Al-Farabi mengklasifikasikan ilmu pada dua kelompok besar, yakni: ilmu-ilmu
_'aqliyah_ (intelektual) dan ilmu-ilmu _naqliyah_ (doktrinal).
Basis ontologi klasifikasi ilmu Al-Farabi bermula dari proses penciptaan alam semesta yang mengambil bentuk emanasi atau Pancaran Ilahi.
Alam semesta yang tercipta sebagai hasil proses emanasi ini tersusun secara hierarkis, mulai dari Allah yang tertinggi, melewati wujud-wujud
immaterial murni di bawahnya, hingga wujud paling rendah dari bagian material alam semesta. Konsekwensinya, struktur pengetahuan dalam Islam bersifat hierarkis atau berjenjang.
Di pihak lain Filsafat Ilmu barat, yang berkiblat pada Filsafat Positivisme Comte, terbatas pada, atau hanya mengakui jenis ilmu _aqliyah_, tidak ada tempat bagi jenis ilmu _naqliyah_ dalam Filsafat Positivisme.
Melalui prinsip positivisme, Comte membangun dasar yang digunakan oleh akademisi hingga saat ini, yaitu penerapan metode ilmiah (observasi dan eksperimen) sebagai sarana dalam memperoleh kebenaran.
Filsafat Positivisme didasarkan atas asumsi tentang hukum kemajuan kebudayaan masyarakat yang dibagi menjadi tiga zaman:
Pertama, zaman teologis, adalah zaman dimana masyarakatnya mempunyai kepercayaan magis, percaya pada roh, jimat serta agama, dunia bergerak menuju alam baka, menuju ke pemujaan terhadap nenek moyang, menuju ke sebuah dunia dimana orang mati mengatur orang hidup.
Kedua, zaman metafisika, yaitu masa dimana pemikiran manusia masih terbelenggu oleh konsep filosofis yang abstrak dan universal.

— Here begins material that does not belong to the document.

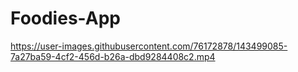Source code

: # Foodies-App
https://user-images.githubusercontent.com/76172878/143499085-7a27ba59-4cf2-456d-b26a-dbd9284408c2.mp4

Ketiga, zaman positivis, yaitu masa dimana segala penjelasan gejala sosial maupun alam dilakukan dengan mengacu pada deskripsi hukum-hukum ilmiah.
Dengan demikian, perkembangan peradaban manusia menurut Comte akan berujung pada positivisme. Dengan kata lain, positivisme adalah puncak peradaban.
Comte adalah perumus utama ideologi peradaban barat modern, yang pada dasarnya tidak bertuhan karena Agama diposisikan sejajar dengan pemujaan roh dan jimat.
Meskipun demikian, jika dilacak ke belakang ia juga dipengaruhi oleh para pendahulunya, khususnya Francis Bacon (1561-1626), David Hume (1711-1776) dan Jean Jacque Rousseau (1712-1778).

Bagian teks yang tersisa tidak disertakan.